72 Colo. 224 | Colo. | 1922

Mr. Justice Denison

delivered the opinion of the court.

The defendant in error was plaintiff below and obtained a decree correcting a previous decree which adjudicated the water rights, in Water District No. 14. The error corrected was that while the referee’s report and the findings of the decree itself dated the priority of the plaintiff in error December 17, 1887, the decree purported to adjudicate to the ditch of the plaintiff in error a priority of December 17, 1877. The decree now before us corrects this error, so that the priority is adjudicated as of the year 1887.

Counsel for plaintiff in error concedes the elementary proposition that a court may always correct its records to make them speak the truth, that is, to make them show what the court actually did. But they say that the record is the best and therefore the only competent evidence of what the court did, that consequently the court must be said to have adjudged the priority as of 1877; that that is a judicial act which cannot be corrected by amendment of the record. This reasoning, reduced to its lowest terms, is that nothing shown by the record can be corrected by amendment of the record. Under such a rule no record could ever be corrected, and of course it is not law. The answer is that, in a proceeding to correct the record, upon the question whether the record shows what was really done, evidence outside the record is competent. We have so held many times, indeed in this same case, which has been in this court before. Bessemer Irrigating Co. v. West Pueblo Ditch & Reservoir Co., 65 Colo. 258, 176 Pac. 302.

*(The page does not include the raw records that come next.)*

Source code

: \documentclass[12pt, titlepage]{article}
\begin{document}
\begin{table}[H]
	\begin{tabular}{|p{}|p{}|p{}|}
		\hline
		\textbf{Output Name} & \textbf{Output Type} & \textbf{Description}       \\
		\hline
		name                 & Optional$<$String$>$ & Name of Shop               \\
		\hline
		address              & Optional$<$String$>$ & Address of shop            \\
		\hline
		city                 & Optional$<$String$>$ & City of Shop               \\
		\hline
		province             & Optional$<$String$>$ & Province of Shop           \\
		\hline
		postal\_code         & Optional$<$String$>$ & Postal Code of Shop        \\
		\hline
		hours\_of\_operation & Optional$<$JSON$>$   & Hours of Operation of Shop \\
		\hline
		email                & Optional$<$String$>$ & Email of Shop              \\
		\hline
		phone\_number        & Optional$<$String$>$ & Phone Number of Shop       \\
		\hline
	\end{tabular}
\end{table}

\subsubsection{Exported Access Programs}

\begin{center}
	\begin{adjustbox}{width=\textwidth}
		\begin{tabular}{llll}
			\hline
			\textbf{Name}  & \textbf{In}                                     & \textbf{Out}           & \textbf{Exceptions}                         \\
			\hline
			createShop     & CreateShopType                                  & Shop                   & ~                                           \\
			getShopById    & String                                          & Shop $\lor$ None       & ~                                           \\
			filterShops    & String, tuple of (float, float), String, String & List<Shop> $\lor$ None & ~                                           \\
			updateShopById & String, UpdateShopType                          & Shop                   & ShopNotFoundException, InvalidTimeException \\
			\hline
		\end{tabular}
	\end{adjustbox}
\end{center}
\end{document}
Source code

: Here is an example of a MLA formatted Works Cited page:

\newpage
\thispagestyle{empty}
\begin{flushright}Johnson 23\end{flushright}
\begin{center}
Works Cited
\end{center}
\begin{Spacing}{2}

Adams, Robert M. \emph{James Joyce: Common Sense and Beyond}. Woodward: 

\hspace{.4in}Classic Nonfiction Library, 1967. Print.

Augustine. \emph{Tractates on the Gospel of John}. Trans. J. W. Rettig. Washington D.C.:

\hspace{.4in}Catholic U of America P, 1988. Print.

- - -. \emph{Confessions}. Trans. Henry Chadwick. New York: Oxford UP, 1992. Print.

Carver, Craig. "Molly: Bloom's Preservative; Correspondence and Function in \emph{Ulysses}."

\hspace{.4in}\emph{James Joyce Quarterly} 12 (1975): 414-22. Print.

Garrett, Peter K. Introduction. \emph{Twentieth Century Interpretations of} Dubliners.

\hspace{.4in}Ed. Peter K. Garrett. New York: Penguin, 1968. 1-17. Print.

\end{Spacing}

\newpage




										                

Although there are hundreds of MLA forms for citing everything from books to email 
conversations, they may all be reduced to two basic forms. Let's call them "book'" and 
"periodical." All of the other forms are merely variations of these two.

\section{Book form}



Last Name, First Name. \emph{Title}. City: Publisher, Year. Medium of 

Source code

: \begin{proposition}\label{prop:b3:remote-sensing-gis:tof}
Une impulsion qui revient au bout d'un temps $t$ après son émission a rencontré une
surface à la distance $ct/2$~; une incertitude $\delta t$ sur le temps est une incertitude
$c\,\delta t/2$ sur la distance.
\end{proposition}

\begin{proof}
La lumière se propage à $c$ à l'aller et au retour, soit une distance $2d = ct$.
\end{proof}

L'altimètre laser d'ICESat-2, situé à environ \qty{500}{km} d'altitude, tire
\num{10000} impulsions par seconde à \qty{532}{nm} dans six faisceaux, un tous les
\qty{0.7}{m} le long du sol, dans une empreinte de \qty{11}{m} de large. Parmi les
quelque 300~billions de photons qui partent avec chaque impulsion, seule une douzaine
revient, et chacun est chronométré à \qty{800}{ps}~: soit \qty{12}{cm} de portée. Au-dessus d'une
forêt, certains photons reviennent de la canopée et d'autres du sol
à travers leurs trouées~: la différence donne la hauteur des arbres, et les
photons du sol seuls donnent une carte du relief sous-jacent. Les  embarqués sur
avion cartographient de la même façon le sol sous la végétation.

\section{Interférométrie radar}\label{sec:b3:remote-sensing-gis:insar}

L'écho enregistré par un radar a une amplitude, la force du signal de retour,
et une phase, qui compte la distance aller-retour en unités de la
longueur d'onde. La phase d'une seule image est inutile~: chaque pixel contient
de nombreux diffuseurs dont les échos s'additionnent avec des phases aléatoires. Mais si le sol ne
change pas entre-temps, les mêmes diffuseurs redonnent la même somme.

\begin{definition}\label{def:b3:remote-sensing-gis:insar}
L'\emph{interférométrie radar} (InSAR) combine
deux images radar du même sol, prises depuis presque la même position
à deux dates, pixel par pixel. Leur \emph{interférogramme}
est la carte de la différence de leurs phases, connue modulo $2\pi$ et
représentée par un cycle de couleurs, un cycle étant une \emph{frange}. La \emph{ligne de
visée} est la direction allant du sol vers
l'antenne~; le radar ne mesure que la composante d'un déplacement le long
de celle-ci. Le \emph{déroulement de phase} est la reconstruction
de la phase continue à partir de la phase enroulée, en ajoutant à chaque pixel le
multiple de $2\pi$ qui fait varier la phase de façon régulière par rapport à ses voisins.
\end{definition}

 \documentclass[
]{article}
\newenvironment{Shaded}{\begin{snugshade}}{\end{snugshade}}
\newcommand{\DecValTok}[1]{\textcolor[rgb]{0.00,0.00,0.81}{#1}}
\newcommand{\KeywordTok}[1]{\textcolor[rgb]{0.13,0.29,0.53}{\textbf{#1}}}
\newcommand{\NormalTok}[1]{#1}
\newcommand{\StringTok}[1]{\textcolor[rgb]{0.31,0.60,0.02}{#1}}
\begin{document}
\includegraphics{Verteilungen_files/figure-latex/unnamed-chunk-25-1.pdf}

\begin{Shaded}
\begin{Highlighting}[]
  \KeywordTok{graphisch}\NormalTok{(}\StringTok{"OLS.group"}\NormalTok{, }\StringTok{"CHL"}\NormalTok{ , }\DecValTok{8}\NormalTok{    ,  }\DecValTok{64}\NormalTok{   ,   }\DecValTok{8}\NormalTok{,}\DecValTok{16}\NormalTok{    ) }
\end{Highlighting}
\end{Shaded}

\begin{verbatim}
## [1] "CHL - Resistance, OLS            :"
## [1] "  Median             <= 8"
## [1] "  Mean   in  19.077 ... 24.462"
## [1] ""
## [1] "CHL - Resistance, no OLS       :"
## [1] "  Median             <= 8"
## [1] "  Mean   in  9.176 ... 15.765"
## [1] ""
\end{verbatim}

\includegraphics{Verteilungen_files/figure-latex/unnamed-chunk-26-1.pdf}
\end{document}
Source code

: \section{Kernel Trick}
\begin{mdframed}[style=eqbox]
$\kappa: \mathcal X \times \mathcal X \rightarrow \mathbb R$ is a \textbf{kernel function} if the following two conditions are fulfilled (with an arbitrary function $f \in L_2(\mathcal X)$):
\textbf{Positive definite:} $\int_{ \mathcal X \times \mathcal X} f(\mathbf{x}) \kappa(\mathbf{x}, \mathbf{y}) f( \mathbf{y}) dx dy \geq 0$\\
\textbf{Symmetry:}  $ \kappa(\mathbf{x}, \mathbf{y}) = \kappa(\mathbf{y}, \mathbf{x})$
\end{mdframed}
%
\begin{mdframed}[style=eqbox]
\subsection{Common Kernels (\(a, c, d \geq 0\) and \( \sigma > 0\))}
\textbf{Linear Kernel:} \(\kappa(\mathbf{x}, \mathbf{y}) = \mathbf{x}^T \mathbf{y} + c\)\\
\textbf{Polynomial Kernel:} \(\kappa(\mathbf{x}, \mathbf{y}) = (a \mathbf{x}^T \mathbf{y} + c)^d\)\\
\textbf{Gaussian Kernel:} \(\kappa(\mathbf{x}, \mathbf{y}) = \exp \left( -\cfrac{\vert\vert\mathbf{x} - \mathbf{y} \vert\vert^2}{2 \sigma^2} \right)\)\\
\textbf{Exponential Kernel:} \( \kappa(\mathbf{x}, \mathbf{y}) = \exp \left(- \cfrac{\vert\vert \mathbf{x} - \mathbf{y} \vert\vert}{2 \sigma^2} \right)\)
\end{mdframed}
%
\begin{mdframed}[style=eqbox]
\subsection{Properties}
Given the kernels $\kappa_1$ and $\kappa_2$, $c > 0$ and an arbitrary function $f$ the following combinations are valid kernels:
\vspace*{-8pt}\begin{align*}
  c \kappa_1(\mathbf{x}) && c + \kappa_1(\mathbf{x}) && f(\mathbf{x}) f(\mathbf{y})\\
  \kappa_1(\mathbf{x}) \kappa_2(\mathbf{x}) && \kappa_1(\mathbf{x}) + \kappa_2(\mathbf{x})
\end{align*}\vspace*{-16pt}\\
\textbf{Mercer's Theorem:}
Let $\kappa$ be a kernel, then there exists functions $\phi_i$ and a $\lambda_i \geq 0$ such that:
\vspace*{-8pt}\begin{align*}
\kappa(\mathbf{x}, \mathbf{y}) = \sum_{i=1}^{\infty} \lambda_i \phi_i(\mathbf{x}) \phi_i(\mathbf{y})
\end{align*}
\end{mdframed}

In such a case the question is: What was actually done? What was the judgment actually rendered? In the present case the uncorrected record stultified itself, because it was based upon a report and upon its own findings, which showed the adjudication to be unjustified. These matters were proper to be considered by the court below. In addition, the judge who signed the erroneous decree himself testified that “it was * * * the judgment of the court that the decree was based on and in accordance with the *226fact as found by the referee,” and that in signing the decree he supposed he was “signing an instrument which was founded on the facts and findings as reported by the referee.” The record “1877,” therefore, did not show the judgment of thej court, and the “1877” therein was not the judgment of the court; “1887” was the judgment of the court and the decree was properly corrected accordingly.

It is claimed that the plaintiff was guilty of laches; but there was evidence that up to 1912 the distribution of water under the above adjudication was as of 1887, and not 1877, and that shortly after an attempt was made to change this distribution the present suit was brought.

The claim is set up that innocent purchasers may have relied upon the decree as it stood. It is doubtful whether a purchaser could be regarded as innocent who relied upon a provision in a decree shown to be wrong by its own findings ; no purchaser, however, is here complaining.

Judgment affirmed.

Mr. Justice Campbell not participating.